An Artichoke Among the Sages

An Artichoke Among the Sages

by / 8 Comments / 1988 View / March 8, 2009

I enjoyed an artichoke recently that was so delicious and "meaty" that I couldn't stop thinking about it for a few days.

The artichoke was grilled, somewhat charred and I devoured it,  sans dip.

I was fantasizing about a dressing I can make with the Meyer lemons in my garden, some olive oil, garlic and a sprig of tarragon.

I'm like that.

I can be obsessive about food and when I fall for a vegetable, I have to plant it in my garden!


 Artichoke Weather!

My zone 10 garden in Los Angeles is ideal for growing artichokes and March is the perfect time to dig transplants into the garden.

The evenings are cool and daytime temperatures are in the 60-70 degree range, ideal climate conditions for artichokes. 

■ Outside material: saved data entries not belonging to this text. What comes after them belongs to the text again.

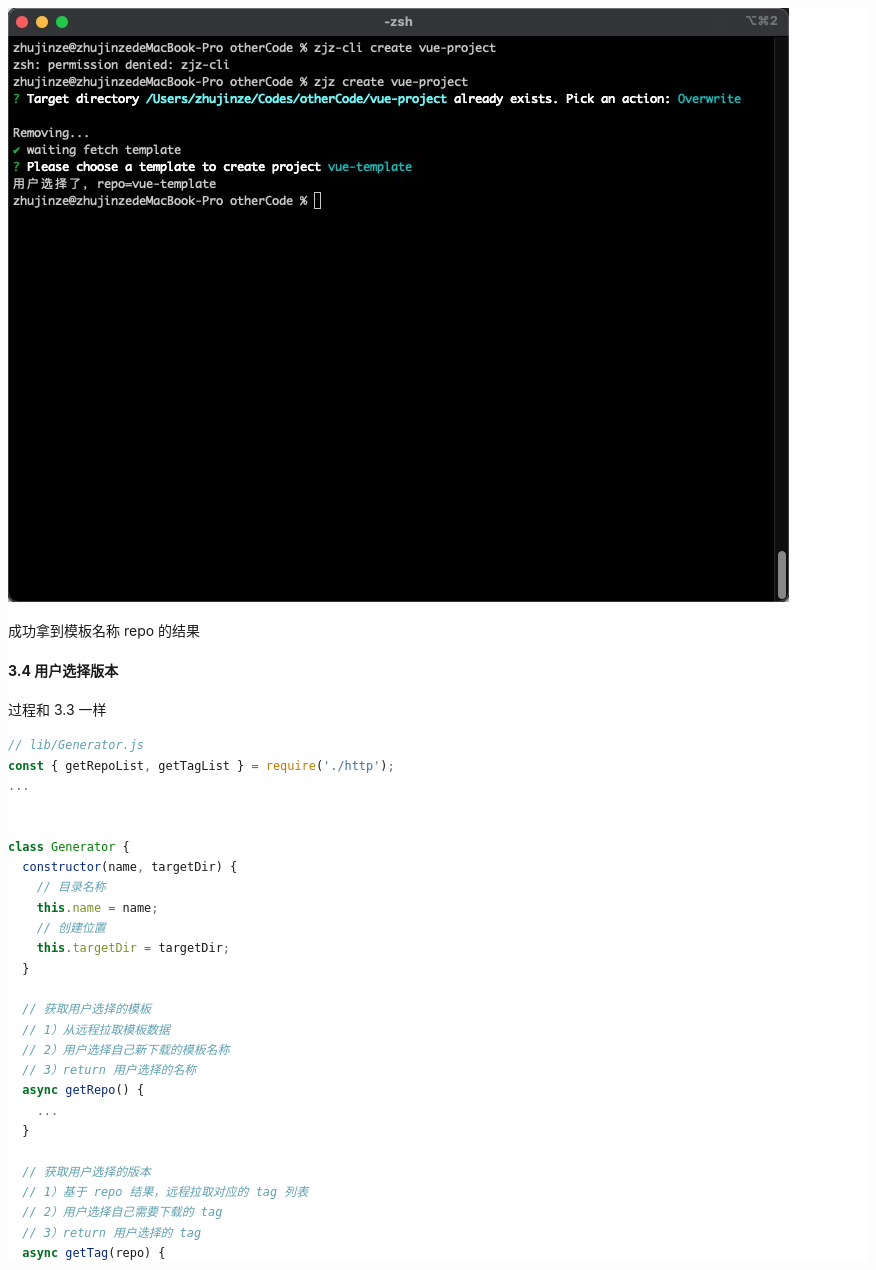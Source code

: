 ![image-20211104184441303](../../assets/images/image-20211104184441303.png)

成功拿到模板名称 repo 的结果

#### 3.4 用户选择版本

过程和 3.3 一样

```js
// lib/Generator.js
const { getRepoList, getTagList } = require('./http');
...


class Generator {
  constructor(name, targetDir) {
    // 目录名称
    this.name = name;
    // 创建位置
    this.targetDir = targetDir;
  }

  // 获取用户选择的模板
  // 1）从远程拉取模板数据
  // 2）用户选择自己新下载的模板名称
  // 3）return 用户选择的名称
  async getRepo() {
    ...
  }

  // 获取用户选择的版本
  // 1）基于 repo 结果，远程拉取对应的 tag 列表
  // 2）用户选择自己需要下载的 tag
  // 3）return 用户选择的 tag
  async getTag(repo) {
```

With two, one-gallon artichoke plants in my arms, I headed for the backyard in search of the perfect spot to plant my "chokes."




My Mediterranean garden with olive tree, dwarf pomegranate, sages, Vitex  and succulents


Artichokes can grow from 4 to 5 feet tall and just as wide, so the new home for this perennial had to accommodate its mature size.

Full sun conditions and well draining soil are on the top of the list of artichoke requirements.

Artichokes don't do well when they have to "swim" to survive. 


These are sun plants…think " Tuscan sun."




This bare area in my garden looks like the perfect spot for my artichoke.


I've had a bare spot in my "hummingbird garden" for a while and fancied a glistening, silver-colored plant there.

My sage plants needed a good neighbor that would compliment their vivid red flowers without stealing away too much attention!


I considered an artemisia, convolvulus, or santolina, but these plants couldn't compete with the artichoke's silver foliage and the fact that it was edible and I could eat it.

So, I was resolute on adding artichokes to my Mediterranean garden!


Look at that beautiful baby artichoke plant! I'm so proud of it.


Planting An Artichoke

I prepared the planting hole by adding organic compost and set the artichoke with the crown slightly above the soil surface to discourage rotting.


Cold climate gardeners are able to grow this "sun" plant as an annual potted plant and shelter it indoors during the winter time.

Care during the growing season is not intensive, artichokes need a little side dressing of nitrogen about once a month and that's it.


Within approximately 110 days, I should have some edible globes to salivate over, (artichokes usually won't reward you with globes until the second season).

In the meantime, I'll keep my eyes peeled for pests, and relish the beauty of the attractive artichoke foliage.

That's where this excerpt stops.